Only the lines from the beginning of the data through the line holding "width: 100%;" belong in the answer, printed exactly and without pictures.

#### Data in this exercise

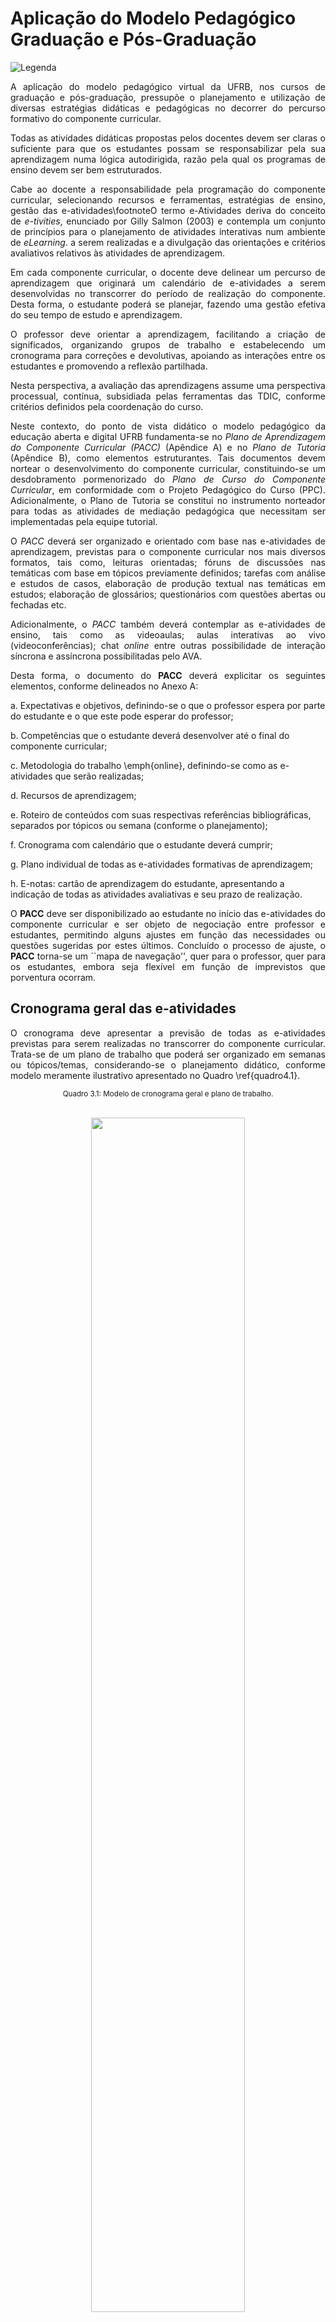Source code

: 
# **Aplicação do Modelo Pedagógico Graduação e Pós-Graduação**

<style>
p.combinado:first-letter { 
	color: #F5843A; 
	font-size:xx-large; 
}
.info {
  background-color: #e7f3fe;
  border-left: 6px solid #2196F3;
}
.success {
  background-color: #ddffdd;
  border-left: 6px solid #4CAF50;
}

.danger {
  background-color: #ffdddd;
  border-left: 6px solid #f44336;
}

.block {
  display: block;
  width: 100%;
  border: none;
  background-color: #4CAF50;
  color: white;
  padding: 14px 28px;
  font-size: 16px;
  cursor: pointer;
  text-align: center;
}

.block:hover {
  background-color: #ddd;
  color: black;
}
</style>
<link rel="stylesheet" href="https://use.fontawesome.com/releases/v5.8.2/css/all.css" integrity="sha384-oS3vJWv+0UjzBfQzYUhtDYW+Pj2yciDJxpsK1OYPAYjqT085Qq/1cq5FLXAZQ7Ay" crossorigin="anonymous">

![Legenda](../imagens/capitulo.png)



<p style="text-align: justify;">
A aplicação do modelo pedagógico virtual da UFRB, nos cursos de
graduação e pós-graduação, pressupõe o planejamento e utilização de
diversas estratégias didáticas e pedagógicas no decorrer do percurso
formativo do componente curricular.
</p>

<p style="text-align: justify;">
Todas as atividades didáticas propostas pelos docentes devem ser claras
o suficiente para que os estudantes possam se responsabilizar pela sua
aprendizagem numa lógica autodirigida, razão pela qual os programas de
ensino devem ser bem estruturados.
</p>

<p style="text-align: justify;">
Cabe ao docente a responsabilidade pela programação do componente
curricular, selecionando recursos e ferramentas, estratégias de ensino,
gestão das e-atividades\footnoteO termo e-Atividades deriva do conceito
	de <i>e-tivities</i>, enunciado por Gilly Salmon (2003) e contempla um
	conjunto de princípios para o planejamento de atividades interativas
	num ambiente de <i>eLearning</i>. a serem realizadas e a divulgação
das orientações e critérios avaliativos relativos às atividades de
aprendizagem.
</p>

<p style="text-align: justify;">
Em cada componente curricular, o docente deve delinear um percurso de
aprendizagem que originará um calendário de e-atividades a serem
desenvolvidas no transcorrer do período de realização do componente.
Desta forma, o estudante poderá se planejar, fazendo uma gestão efetiva
do seu tempo de estudo e aprendizagem.
</p>

<p style="text-align: justify;">
O professor deve orientar a aprendizagem, facilitando a criação de
significados, organizando grupos de trabalho e estabelecendo um
cronograma para correções e devolutivas, apoiando as interações entre os
estudantes e promovendo a reflexão partilhada.
</p>

<p style="text-align: justify;">
Nesta perspectiva, a avaliação das aprendizagens assume uma perspectiva
processual, contínua, subsidiada pelas ferramentas das TDIC, conforme
critérios definidos pela coordenação do curso.
</p>

<p style="text-align: justify;">
Neste contexto, do ponto de vista didático o modelo pedagógico da
educação aberta e digital UFRB fundamenta-se no <em>Plano de
	Aprendizagem do Componente Curricular (PACC)</em> (Apêndice A) e no
<em>Plano de Tutoria</em> (Apêndice B), como elementos
estruturantes. Tais documentos devem nortear o desenvolvimento do
componente curricular, constituindo-se um desdobramento pormenorizado do
<em>Plano de Curso do Componente Curricular</em>, em conformidade com o
Projeto Pedagógico do Curso (PPC). Adicionalmente, o Plano de Tutoria se
constitui no instrumento norteador para todas as atividades de mediação
pedagógica que necessitam ser implementadas pela equipe tutorial.
</p>

<p style="text-align: justify;">
O <em>PACC</em> deverá ser organizado e orientado com base nas
e-atividades de aprendizagem, previstas para o componente curricular nos
mais diversos formatos, tais como, leituras orientadas; fóruns de
discussões nas temáticas com base em tópicos previamente definidos;
tarefas com análise e estudos de casos, elaboração de produção textual
nas temáticas em estudos; elaboração de glossários; questionários com
questões abertas ou fechadas etc.
</p>

<p style="text-align: justify;">
Adicionalmente, o <em>PACC</em> também deverá contemplar as e-atividades
de ensino, tais como as videoaulas; aulas interativas ao vivo
(videoconferências); chat <i>online</i> entre outras possibilidade de
interação síncrona e assíncrona possibilitadas pelo AVA.
</p>

<p style="text-align: justify;">
Desta forma, o documento do <strong>PACC</strong> deverá explicitar os seguintes
elementos, conforme delineados no Anexo A:
</p>


a. Expectativas e objetivos, definindo-se o que o professor espera por
	parte do estudante e o que este pode esperar do professor;


b. Competências que o estudante deverá desenvolver até o final do
componente curricular;

c. Metodologia do trabalho \emph{online}, definindo-se como as
	e-atividades que serão realizadas;
	
d. Recursos de aprendizagem;
	
e. Roteiro de conteúdos com suas respectivas referências bibliográficas,
	separados por tópicos ou semana (conforme o planejamento);

f. Cronograma com calendário que o estudante deverá cumprir;

g. Plano individual de todas as e-atividades formativas de aprendizagem;
	
h. E-notas: cartão de aprendizagem do estudante, apresentando a indicação
	de todas as atividades avaliativas e seu prazo de realização.


<p style="text-align: justify;">
O <strong>PACC</strong> deve ser disponibilizado ao estudante no início das
e-atividades do componente curricular e ser objeto de negociação entre
professor e estudantes, permitindo alguns ajustes em função das
necessidades ou questões sugeridas por estes últimos. Concluído o processo de
ajuste, o <strong>PACC</strong> torna-se um ``mapa de navegação'', quer para o
professor, quer para os estudantes, embora seja flexível em função de
imprevistos que porventura ocorram.
</p>

## Cronograma geral das e-atividades

<p style="text-align: justify;">
O cronograma deve apresentar a previsão de todas as e-atividades
previstas para serem realizadas no transcorrer do componente curricular.
Trata-se de um plano de trabalho que poderá ser organizado em semanas ou
tópicos/temas, considerando-se o planejamento didático, conforme modelo
meramente ilustrativo apresentado no Quadro \ref{quadro4.1}.
</p>

<center>
  <p><small>Quadro 3.1: Modelo de cronograma geral e plano de trabalho. </small></p><br>
    <img src="../imagens/quadro_3_1.png" style="width: 70%; height: auto;"/>
</center>

<p style="text-align: justify;">
O cronograma de e-atividade possibilita que os estudantes tenham uma
visão geral de todas as demandas do componente curricular para que possa
se planejar os seus estudos. Tais informações são complementadas no seu
respectivo Plano da Atividade de Aprendizagem e demais orientações
fornecidas no AVA.
</p>

## Plano das e-atividades de aprendizagem

<p style="text-align: justify;">
Com o objetivo de fornecer aos estudantes norteamento para as
e-atividades de aprendizagem que resultem no desenvolvimento das
competências desejadas, o professor deverá elaborar e organizar um
conjunto de e-atividades formativas disponibilizadas ao longo do
componente curricular, formatada conforme o modelo ilustrativo
demonstrado no Quadro \ref{quadro4.2}.
</p>

<p style="text-align: justify;">
O Plano de Atividade de Aprendizagem apresenta em pormenores as
informações da e-atividade, conforme sua sequência temporal, e
disponibilizado no AVA na respectiva atividade. Este plano individual de
atividade permite ao estudante ter uma visão clara do que lhe é
solicitado para cada uma das e-atividades do componente curricular,
visando compatibilizar com sua agenda profissional e pessoal.
</p>

<center>
  <p><small>Quadro 3.2: Modelo de plano para e-atividades de aprendizagem. </small></p><br>
    <img src="../imagens/quadro_3_2.png" style="width: 70%; height: auto;"/>
</center>


## Avaliação das e-aprendizagens

<p style="text-align: justify;">
Considerando-se os princípios que fundamentam o modelo pedagógico
virtual da UFRB para educação aberta e digital, a avaliação das
aprendizagens é embasada na sua perspectiva processual, visando a
correção de rumos e adoção de estratégias que permitam reforçar as
aprendizagens. Assim, concebe-se a avaliação como parte do ato
pedagógico, ou seja, em uma indissociável e dinâmica aliança entre o
planejamento de ensino, sua execução e avaliação que retroalimenta o
processo de ensino e aprendizagem, sendo incompatíveis as abordagens
autoritárias e excludentes da pedagogia tradicional, conforme sugere
Luckesi (2011).
</p>

<p style="text-align: justify;">
Ao conceber o processo de avaliação de forma integral resulta na
utilização de diversos instrumentos de investigação, visando recolher as
informações das aprendizagens dos estudantes, como esclarecem Santo e
Luz (2012). Partindo-se deste pressuposto, a estratégia de ensino deverá
contemplar e-atividades realizadas no AVA, tais como Tarefa, Fóruns,
Glossário, Questionário, Presença nas e-atividades síncronas entre
outras possibilidades. O Quadro \ref{quadro4.3.1} apresenta uma recomendação para
elaboração do documento <strong>E-notas</strong>, que poderá ser adaptado às
especificidades de cada componente curricular e disponibilizado no AVA
para os estudantes.
</p>

<p style="text-align: justify;">
O <strong>E-notas</strong> tem como objetivo compartilhar com os estudantes
todos os instrumentos de avaliação das aprendizagens que serão
utilizados no transcorrer do componente curricular. Ademais, no
<strong>Bloco de Notas</strong> do AVA os estudantes poderão acompanhar
<em>online</em> os resultados alcançados no transcorrer do processo de
aprendizagem.
</p>

<p style="text-align: justify;">
Prevê-se que os estudantes possam elaborar <strong>Tarefas de
Produção de Conhecimento (PC)</strong> no transcorrer do componente
curricular, como um instrumento de avaliação processual. A tarefa de
produção do conhecimento se constitui em um pequeno documento elaborado
pelo estudante, postado <em>online</em> (recomenda-se a ferramenta Tarefa
no AVA), sendo capaz de demonstrar que o estudante desenvolveu a
competência desejada.
</p>


<center>
  <p><small>Quadro 3.3: Modelo de creditação das notas no E-Notas. </small></p><br>
    <img src="../imagens/quadro_3_3.png" style="width: 70%; height: auto;"/>
</center>

<p style="text-align: justify;">
No transcorrer do componente curricular, o estudante deverá elaborar no
mínimo uma tarefa de <strong>Produção do Conhecimento</strong> para cada crédito
de 17h cursadas, de acordo com o cronograma de atividades planejado pelo
docente. A Produção do Conhecimento deverá conter orientações
específicas para sua realização e descritas no seu respectivo Plano para
Atividade (veja Quadro \ref{quadro4.2}). Por exemplo, poderá solicitar a elaboração
de uma reflexão crítica relativa à aprendizagem, relatório sobre
pesquisas realizadas, estudo de caso, síntese de leituras, resolução de
exercícios etc. Caberá ao docente, decidir o tipo de trabalho e
solicitar a tarefa <strong>PC</strong> de acordo com a especificidade da área do
conhecimento e das competências a ser desenvolvidas.
</p>

<p style="text-align: justify;">
Os requisitos a serem contemplados na avaliação da tarefa de
<strong>Produção do Conhecimento</strong> deverão ser claramente definidos e
apresentados ao estudante no Plano para e-atividade (Quadro \ref{quadro4.2}).
Ademais, quando apropriado o professor também poderá disponibilizar um
barema com os critérios avaliativos que serão considerados na
e-atividade, norteando os estudantes e tutores quanto aos elementos que
lhe serão exigidos na correção. O Quadro \ref{quadro4.3.2} apresenta uma
recomendação de Barema que poderá ser adaptado às diversas
possibilidades da Tarefa - Produção de Conhecimento.
</p>

<p style="text-align: justify;">
A avaliação processual também deverá contemplar a realização de
<strong>Provas</strong> presenciais ou <em>online</em>, conforme estabelecido no
PPC e utilizando-se a ferramenta Questionário no AVA. A somatória das
provas realizadas deverá contemplar no mínimo 40\% das notas atribuídas
no processo avaliativo, seguindo-se sempre que possível o modelo
utilizado pelo Exame Nacional de Desempenho do Estudante. (ENADE).
Verifique no Apêndice C as recomendações relativas à elaboração de
provas.
</p>


<center>
  <p><small>Quadro 3.4: Modelo de Barema para correção da Tarefa - Produção do Conhecimento. </small></p><br>
    <img src="../imagens/quadro_3_4.png" style="width: 70%; height: auto;"/>
</center>

<p style="text-align: justify;">
A realização de <strong>Fóruns</strong> se constitui em elemento norteador da
construção do conhecimento e das aprendizagens dos estudantes,
utilizando-se a ferramenta <strong>Fórum</strong> no AVA. O Quadro \ref{quadro4.3.3}
apresenta as possibilidades de configuração dos fóruns, disponibilizados
no AVA- <em>Moodle</em>, cabendo ao docente a sua configuração.
</p>


<center>
  <p><small>Quadro 3.5: Tipos de fóruns e suas características. </small></p><br>
    <img src="../imagens/quadro_3_5.png" style="width: 70%; height: auto;"/>
    <br> <small>Fonte: Monteiro <em>et al</em> (2012, p. 84).
  </small>
</center>

<p style="text-align: justify;">
No tocante à avaliação do Fórum, é necessário que os critérios sejam
explicitados no Plano de e-atividade de Aprendizagem (Quadro \ref{quadro4.2}),
disponibilizado ao estudante. O Quadro \ref{quadro4.3.4} apresenta uma proposta de
roteiro para avaliação do Fórum, podendo ser adaptado para outras
ferramentas de construção coletiva do conhecimento no AVA, tal como
Wiki.
</p>

<p style="text-align: justify;">
Considerando-se que os estudantes frequentam simultaneamente outros
componentes curriculares, considera-se importante que as atividades
avaliativas sejam planejadas visando possibilitar que se empenhem em
todos os componentes em que estejam matriculados.
</p>

<center>
  <p><small>Quadro 3.6: Roteiro para Avaliação no Fórum de discussão. </small></p><br>
    <img src="../imagens/quadro_3_6.png" style="width: 70%; height: auto;"/>
    <br> <small>Fonte: Monteiro, Moreira e Lencastre (2015, p. 63).
  </small>
</center>

<p style="text-align: justify;">
Caberá ao professor organizar cada componente curricular, com momentos
dedicados à realização das e-atividades formativas (videoaulas, leituras
etc), e momentos dedicados ao esclarecimento de dúvidas, quer por meio
de chat, fórum ou videoconferência. Sempre que possível é desejável que
as e-atividades formativas sejam seguidas por atividades avaliativas
(Produção do Conhecimento, Fórum, etc) e do esclarecimento por parte do
professor.
</p>

<p style="text-align: justify;">
O conjunto dos instrumentos utilizados na avaliação, uma vez articulados
entre si, fornecem evidências que o estudante conseguiu desenvolver, em
menor ou maior grau, as competências previstas no componente curricular.
Deste modo, com base na utilização do <strong>E-notas</strong> e seus registros
<em>online</em> no <strong>Bloco de Notas</strong>, o estudante poderá investir
seu tempo em um processo de avaliação contínua, sendo-lhe creditado
progressivamente um valor quantitativo sustentado, eliminando-se o risco
advindo da concentração da avaliação em um único instrumento. Por outro
lado, a avaliação processual possibilitará a avaliação das competências
ao longo do período da oferta do componente curricular, em especial das
competências mais difíceis de avaliar com os instrumentos tradicionais
de avaliação.
</p>

## Ambiente Virtual de Aprendizagem (AVA)

<p style="text-align: justify;">
Todas as e-atividades do componente curricular são desenvolvidas no
Ambiente Virtual de Aprendizagem (AVA) que contempla diversas
possibilidades de recursos de comunicação e de inserção de materiais,
permitindo a interação, avaliação e gestão das aprendizagens. No AVA, é
imprescindível a presença do professor e equipe de tutores para
orientar, facilitar e monitorar as e-atividades e os estudantes.
</p>

<p style="text-align: justify;">
No transcorrer do processo de ensino e aprendizagem, o professor poderá
criar Fóruns para discussões de pontos mais difíceis ou mal
compreendidos pelos estudantes.
</p>

<p style="text-align: justify;">
Para evitar que sejam privilegiadas situações de comunicação um-para-um
(estudante-professor), os estudantes devem ser incentivados a
sistematizar suas dúvidas nos Fóruns moderados (Fórum de trabalho).
</p>

<p style="text-align: justify;">
Visando promover as interações síncronas, o professor poderá utilizar
concomitantemente as ferramentas disponibilizadas no AVA, tais como Chat
e aulas interativas ao vivo com a ferramenta para videoconferência
BigBlueButton. Nesses espaços síncronos, é possível alcançar elevado
nível de interação entre estudantes, professores e tutores,
possibilitando-se a redução do distanciamento transacional
(comunicacional e psíquico) que se instaura nos ambientes virtuais
(MOORE, 2002).
</p>

<p style="text-align: justify;">
Considerando-se o princípio da flexibilidade nos componentes
curriculares <em>online</em> ofertados no âmbito da UFRB, recomenda-se a
realização das e-atividades mínimas de ensino e aprendizagem
apresentadas no Quadro \ref{quadro4.4.1}.
</p>


<center>
  <p><small>Quadro 3.7: Recomendação para e-atividades de aprendizagem no AVA. </small></p><br>
    <img src="../imagens/quadro_3_7.png" style="width: 70%; height: auto;"/>
    <br> <small>Fonte: Monteiro, Moreira e Lencastre (2015, p. 63).
  </small>
</center>

## Equipe polidocente


<p style="text-align: justify;">
A equipe polidocente contempla professores, tutores e coordenadores que
atuam nos componentes curriculares. Cabe ao <strong>professor</strong> a
responsabilidade científica e pedagógica pelo componente curricular,
tendo apoio e acompanhamento dos <strong>tutores</strong> que poderão ser
docentes selecionados para esse fim.
</p>

<p style="text-align: justify;">
O planejamento do componente curricular é de responsabilidade do
professor, que deverá elaborar o <strong>PAAC</strong> e orientar a equipe de
tutores. Assim, o professor deverá elaborar um <strong>Plano de
Tutoria</strong>, explicando detalhadamente todas as e-atividades propostas no
componente curricular, contemplando-se seus objetivos, competências a
desenvolver, critérios avaliativos e prazos para as devolutivas. Veja
apêndice com o modelo para o Plano de Tutoria.
</p>

<p style="text-align: justify;">
As funções e responsabilidades do <strong>professor</strong> podem ser
sumarizadas da seguinte forma:
</p>

**i)** **Antes do início do componente curricular:**


<p style="text-align: justify;">
(a) Analisar o material didático (caso não seja o autor) e quando
		necessário propor à coordenação adequações, de acordo com o PPC do
		curso;
</p>

<p style="text-align: justify;">
(b) Elaborar o Plano de Aprendizagem e o Plano de Tutoria, utilizando os
		modelos padrão da UFRB (veja apêndice);
</p>

<p style="text-align: justify;">
(c) Estruturar o <em>design</em> educacional do AVA;
</p>

<p style="text-align: justify;">
(d) Inserir no AVA as avaliações presenciais com seu respectivo gabarito
		de correção;
</p>

<p style="text-align: justify;">
(e) Capacitar os tutores para o componente curricular, discutindo o
		material didático, PACC, ferramentas de uso no AVA, bem como o
		sistema de avaliação;
</p>

<p style="text-align: justify;">
(f) 	Participar da formação continuada oferecida pela UFRB.
</p>

**ii)** **Durante o desenvolvimento do componente curricular:** 


<p style="text-align: justify;">
(a) Acompanhar no AVA o trabalho dos estudantes e dos tutores;
</p>

<p style="text-align: justify;">
(b) Assessorar e monitorar os tutores para que atendam às dúvidas dos
		estudantes, no prazo máximo de 48 horas;
</p>

<p style="text-align: justify;">
(c) Caso necessário, elaborar outro material complementar (impresso,
		vídeo etc) para atender às situações específicas;
</p>

<p style="text-align: justify;">
(d) Participar dos momentos virtuais de interação síncrona e assíncrona,
		tais como chat, fórum, aula interativa ao vivo --
		(videoconferência), bem como dos momentos presenciais no Polo de
		EaD, quando for o caso;
</p>

<p style="text-align: justify;">
(e) Participar de reuniões com equipe pedagógica do curso para avaliar o
		andamento do componente curricular;
</p>

<p style="text-align: justify;">
(f) Participar dos encontros de formação continuada oferecidos pela
		UFRB;
</p>

<p style="text-align: justify;">
(g) Aplicar a ``Avaliação de Reação'' no AVA, relativa ao componente
		curricular e do curso.
</p>

**iii)** **Após o término do componente curricular:**


<p style="text-align: justify;">
(a) Postar as notas no módulo SIGAA (Sistema de Gestão das Atividades Acadêmicas) no prazo estabelecido pela
		coordenação do curso;
</p>

<p style="text-align: justify;">
(b) Redigir relatório sobre o desenvolvimento do componente curricular,
		discutindo criticamente os resultados da Avaliação de Reação.
</p>

<p style="text-align: justify;">
Em relação à <strong>equipe tutorial</strong>, concomitante às definições
específicas delineadas no Plano de Tutoria, suas principais atribuições
são as seguintes:
</p>

<p style="text-align: justify;">
(a) Mediar a comunicação de conteúdos entre o professor e os estudantes;
</p>

<p style="text-align: justify;">
(b) Esclarecer dúvidas dos estudantes em relação à aprendizagem, no prazo
	máximo de 48 horas, de forma articulada com o professor formador;
</p>

<p style="text-align: justify;">
(c) Apoiar o professor no desenvolvimento das e-atividades de aprendizagem
	planejadas;
</p>

<p style="text-align: justify;">
(d) Auxiliar nas e-atividades dos discentes;
</p>

<p style="text-align: justify;">
(e) Colaborar com a coordenação do curso na avaliação dos estudantes;
</p>

<p style="text-align: justify;">
(f) Elaborar relatórios periódicos de acompanhamento dos alunos e
	encaminhá-los à coordenação de tutoria;
</p>

<p style="text-align: justify;">
(g) Participar do processo de avaliação do componente curricular sob
	orientação do professor responsável;
</p>

<p style="text-align: justify;">
(h) Manter a regularidade de acesso de forma síncrona e assíncrona no AVA
	e dar retorno às solicitações dos estudantes;
</p>

<p style="text-align: justify;">
(i) Apoiar operacionalmente a coordenação do curso nas atividades
	presenciais nos Polos de EaD;
</p>

<p style="text-align: justify;">
(j) Possuir domínio satisfatório sobre os procedimentos acadêmicos da
	UFRB;
</p>

<p style="text-align: justify;">
(k) Estimular a formação de grupos de aprendizagem colaborativa entre os
	estudantes;
</p>

<p style="text-align: justify;">
(l) Dialogar e trabalhar de forma integrada e colaborativa com a
	coordenação do Polo de EaD, com o assistente à docência (quando
	houver) e com os estudantes;
</p>

<p style="text-align: justify;">
(m) Acompanhar as e-atividades acadêmicas dos estudantes conforme o
	cronograma do componente curricular;
</p>

<p style="text-align: justify;">
(n) Corrigir as e-atividades de aprendizagem e fornecer <em>feedback</em> ao
	estudante, conforme delineado no Plano de Tutoria.
</p>

## Equipe do curso 

<p style="text-align: justify;">
Em adição ao <strong>colegiado do curso</strong>, estabelecido e
operacionalizado em conformidade com os requisitos da UFRB, o modelo
para educação aberta e digital preconiza a coordenação do Polo de EaD e
assistência à docência (quando houver).
</p>

<p style="text-align: justify;">
São funções específicas da <strong>coordenação</strong> do Polo de EaD:
</p>

<p style="text-align: justify;">
a) Zelar pela infraestrutura do polo e realizar as ações necessárias para
	a conservação e seu funcionamento, considerando-se:
</p>

<p style="text-align: justify;">
I. Espaços físicos (salas de aulas, laboratórios, sanitários, auditório
		etc); ampliação ou adequação para a oferta de cursos novos;
		manutenção (torneiras, fechaduras, infiltração entre outros);
		segurança (pessoal e ou eletrônica); acessibilidade; mobiliário e
		sinalização (interna e externa);
</p>

<p style="text-align: justify;">
II. Provisão de dotação orçamentária com mantenedor do Polo para
		despesas gerais, tais como materiais de expediente; manutenção de
		equipamentos e mobiliário; formação e viagens; previsão de gastos
		com divulgação de novos cursos e processos seletivos; despesas com
		correio, água, luz, telefone, internet etc;
</p>

<p style="text-align: justify;">
III. Registro patrimonial com livro de registros atualizado;
</p>

<p style="text-align: justify;">
b) Orquestrar junto às Instituições Públicas de Ensino Superior (IPES)
	presentes no Polo de EaD, a distribuição e o uso das instalações para
	a realização das atividades dos diversos cursos;
</p>

<p style="text-align: justify;">
c) Articular-se com o mantenedor do Polo visando prover as necessidades
	de pessoal e de ampliação do Polo;
</p>

<p style="text-align: justify;">
d) Acompanhar as necessidades administrativas das atividades presenciais;
</p>

<p style="text-align: justify;">
e) Acompanhar e gerenciar o recebimento de materiais do Polo;
</p>

<p style="text-align: justify;">
f) Dialogar e trabalhar de forma integrada com a equipe tutorial,
	assistente à docência (quando houver) e os estudantes;
</p>

<p style="text-align: justify;">
g) Em parceria com o assistente à docência (quando houver), atuar na
	organização de toda a estrutura da tutoria presencial, incluindo
	definição de horários e escala das sessões, aplicação das avaliações e
	atividades presenciais e posterior acompanhamento.
</p>

<p style="text-align: justify;">
No tocante ao assistente à docência (quando houver), são as seguintes
suas funções:
</p>

<p style="text-align: justify;">
a) Apoiar as ações gerenciais da UFRB e agências de fomento;
</p>

<p style="text-align: justify;">
b) Auxiliar a UFRB na dinâmica do processo de atendimento tutorial com
	foco no atendimento presencial, com o auxílio das TDIC;
</p>

<p style="text-align: justify;">
c) 	Auxiliar a UFRB na articulação entre agência de fomento, mantenedores
	e Polo na oferta de cursos;
</p>

<p style="text-align: justify;">
d) Em parceria com o coordenador do Polo, realizar eventos acadêmicos e
	de integração do Polo à comunidade;
</p>

<p style="text-align: justify;">
e) Acompanhar o desempenho da tutoria no Polo, tendo em vista o
	aperfeiçoamento das atividades desenvolvidas;
</p>

<p style="text-align: justify;">
f) Realizar o atendimento aos estudantes com o objetivo de buscar
	soluções para encaminhamento de demandas acadêmicas;
</p>

<p style="text-align: justify;">
g) Acompanhar as avaliações presenciais no Polo em parceria com a
	coordenação do Polo e Tutores;
</p>

<p style="text-align: justify;">
h) Dialogar e trabalhar de forma integrada e colaborativa com a
	coordenação de Polo, equipe tutorial e estudantes;
</p>

<p style="text-align: justify;">
i) Ter domínio satisfatório sobre os procedimentos acadêmicos da UFRB;
</p>

<p style="text-align: justify;">
j) Conhecer a estrutura de funcionamento dos cursos da UFRB ofertados no
	Polo;
</p>

<p style="text-align: justify;">
k) Estimular a formação de grupos de aprendizagem colaborativa com os
	estudantes;
</p>

<p style="text-align: justify;">
l) Acompanhar as e-atividades acadêmicas dos estudantes junto com a
	equipe tutorial, conforme o cronograma do curso;
</p>

<p style="text-align: justify;">
m) Na inexistência do assistente à docência, suas funções são exercidas
	pela coordenação do Polo.
</p>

########

● **Answer to this problem**
Source code

: 
# **Aplicação do Modelo Pedagógico Graduação e Pós-Graduação**

<style>
p.combinado:first-letter { 
	color: #F5843A; 
	font-size:xx-large; 
}
.info {
  background-color: #e7f3fe;
  border-left: 6px solid #2196F3;
}
.success {
  background-color: #ddffdd;
  border-left: 6px solid #4CAF50;
}

.danger {
  background-color: #ffdddd;
  border-left: 6px solid #f44336;
}

.block {
  display: block;
  width: 100%;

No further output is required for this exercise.